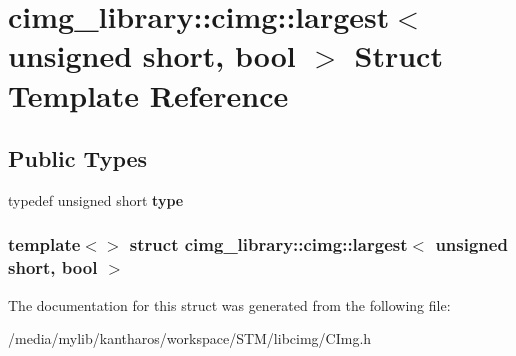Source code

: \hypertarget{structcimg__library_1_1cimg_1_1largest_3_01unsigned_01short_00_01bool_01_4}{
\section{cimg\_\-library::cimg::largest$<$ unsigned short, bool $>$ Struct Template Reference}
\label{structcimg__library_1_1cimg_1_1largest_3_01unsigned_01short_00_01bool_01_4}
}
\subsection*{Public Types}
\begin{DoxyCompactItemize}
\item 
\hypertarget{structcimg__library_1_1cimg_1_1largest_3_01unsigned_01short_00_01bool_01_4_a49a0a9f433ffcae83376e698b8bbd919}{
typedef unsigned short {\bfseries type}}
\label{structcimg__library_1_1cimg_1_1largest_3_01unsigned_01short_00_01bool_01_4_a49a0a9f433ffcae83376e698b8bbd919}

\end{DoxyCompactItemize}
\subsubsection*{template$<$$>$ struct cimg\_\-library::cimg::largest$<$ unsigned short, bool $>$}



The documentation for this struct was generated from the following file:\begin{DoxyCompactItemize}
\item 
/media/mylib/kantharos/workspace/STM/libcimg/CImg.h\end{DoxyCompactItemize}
──────
(Task):
From the entries, copy every line in which the word "begin" occurs.

(Answer area):
\begin{DoxyCompactItemize}
The documentation for this struct was generated from the following file:\begin{DoxyCompactItemize}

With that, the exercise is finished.